──────── EXTRACTED RECORDS ────────
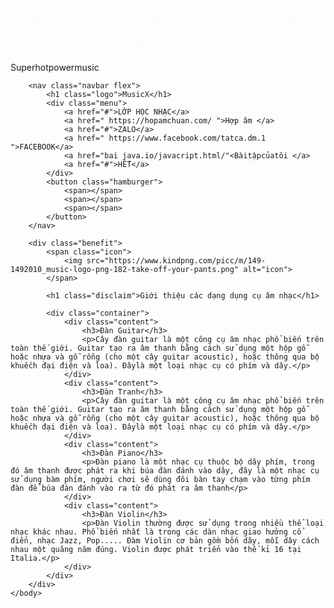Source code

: <!DOCTYPE html>
<html>
    <head>
        <meta charset="UTF-8">
        <meta name="viewport" content="width=device-width,initial-scale=1.0">
        <link rel="stylesheet" href="MUSIC.css">
        <script src="https://ajax.googleapis.com/ajax/libs/jquery/3.6.0/jquery.min.js"></script>
        <script>
            $(function() {
                $(".hamburger").on("click", function() {
                    if($(".menu").hasClass("active")) {
                        $(".menu").removeClass("active");
                    }
                    else {
                        $(".menu").addClass("active")
                    }
                })
            });
        </script>
        <title>Quốc Thịnh và Hành trình trở thành nghệ sĩ nhân dân</title>
    </head>
    <body>
        <div class="banner">
            <div class="slogan">
                <h1 style="color:#FDFCFD">Quốc Thịnh và Hành trình trở thành nghệ sĩ nhân dân</h1>
                <p>Superhotpowermusic</p>
            </div>
        </div>

        <nav class="navbar flex">
            <h1 class="logo">MusicX</h1>
            <div class="menu">
                <a href="#">LỚP HỌC NHẠC</a>
                <a href=" https://hopamchuan.com/ ">Hợp âm </a>
                <a href="#">ZALO</a>
                <a href=" https://www.facebook.com/tatca.dm.1 ">FACEBOOK</a>
                <a href="bai java.io/javacript.html/"<Bàitậpcủatôi </a>
                <a href="#">HẾT</a>  
            </div>
            <button class="hamburger">
                <span></span>
                <span></span>
                <span></span>
            </button>
        </nav>

        <div class="benefit">
            <span class="icon">
                <img src="https://www.kindpng.com/picc/m/149-1492010_music-logo-png-182-take-off-your-pants.png" alt="icon">
            </span>

            <h1 class="disclaim">Giới thiệu các dạng dụng cụ âm nhạc</h1>

            <div class="container">
                <div class="content">
                    <h3>Đàn Guitar</h3>
                    <p>Cây đàn guitar là một công cụ âm nhạc phổ biến trên toàn thế giới. Guitar tạo ra âm thanh bằng cách sử dụng một hộp gỗ hoặc nhựa và gỗ rỗng (cho một cây guitar acoustic), hoặc thông qua bộ khuếch đại điện và loa). Đâylà một loại nhạc cụ có phím và dây.</p>
                </div>
                <div class="content">
                    <h3>Đàn Tranh</h3>
                    <p>Cây đàn guitar là một công cụ âm nhạc phổ biến trên toàn thế giới. Guitar tạo ra âm thanh bằng cách sử dụng một hộp gỗ hoặc nhựa và gỗ rỗng (cho một cây guitar acoustic), hoặc thông qua bộ khuếch đại điện và loa). Đâylà một loại nhạc cụ có phím và dây.</p>
                </div>
                <div class="content">
                    <h3>Đàn Piano</h3>
                    <p>Đàn piano là một nhạc cụ thuộc bộ dây phím, trong đó âm thanh được phát ra khi búa đàn đánh vào dây, đây là một nhạc cụ sử dụng bàm phím, người chơi sẽ dùng đôi bàn tay chạm vào từng phím đàn để búa đàn đánh vào ra từ đó phát ra âm thanh</p>
                </div>
                <div class="content">
                    <h3>Đàn Violin</h3>
                    <p>Đàn Violin thường được sử dụng trong nhiều thể loại nhạc khác nhau. Phổ biến nhất là trong các dàn nhạc giao hưởng cổ điển, nhạc Jazz, Pop..... Đàm Violin cơ bản gồm bốn dây, mỗi dây cách nhau một quãng năm đúng. Violin được phát triển vào thế kỉ 16 tại Italia.</p>
                </div>
            </div>
        </div>
    </body>
</html>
────────
*PROBLEM STATEMENT*
Begin at the first line of the data above and repeat each line exactly, stopping after the line containing "<h3>Đàn Guitar</h3>". Omit the pictures.

*RESPONSE TO THIS TASK*
Source code

: <!DOCTYPE html>
<html>
    <head>
        <meta charset="UTF-8">
        <meta name="viewport" content="width=device-width,initial-scale=1.0">
        <link rel="stylesheet" href="MUSIC.css">
        <script src="https://ajax.googleapis.com/ajax/libs/jquery/3.6.0/jquery.min.js"></script>
        <script>
            $(function() {
                $(".hamburger").on("click", function() {
                    if($(".menu").hasClass("active")) {
                        $(".menu").removeClass("active");
                    }
                    else {
                        $(".menu").addClass("active")
                    }
                })
            });
        </script>
        <title>Quốc Thịnh và Hành trình trở thành nghệ sĩ nhân dân</title>
    </head>
    <body>
        <div class="banner">
            <div class="slogan">
                <h1 style="color:#FDFCFD">Quốc Thịnh và Hành trình trở thành nghệ sĩ nhân dân</h1>
                <p>Superhotpowermusic</p>
            </div>
        </div>

        <nav class="navbar flex">
            <h1 class="logo">MusicX</h1>
            <div class="menu">
                <a href="#">LỚP HỌC NHẠC</a>
                <a href=" https://hopamchuan.com/ ">Hợp âm </a>
                <a href="#">ZALO</a>
                <a href=" https://www.facebook.com/tatca.dm.1 ">FACEBOOK</a>
                <a href="bai java.io/javacript.html/"<Bàitậpcủatôi </a>
                <a href="#">HẾT</a>  
            </div>
            <button class="hamburger">
                <span></span>
                <span></span>
                <span></span>
            </button>
        </nav>

        <div class="benefit">
            <span class="icon">
                <img src="https://www.kindpng.com/picc/m/149-1492010_music-logo-png-182-take-off-your-pants.png" alt="icon">
            </span>

            <h1 class="disclaim">Giới thiệu các dạng dụng cụ âm nhạc</h1>

            <div class="container">
                <div class="content">
                    <h3>Đàn Guitar</h3>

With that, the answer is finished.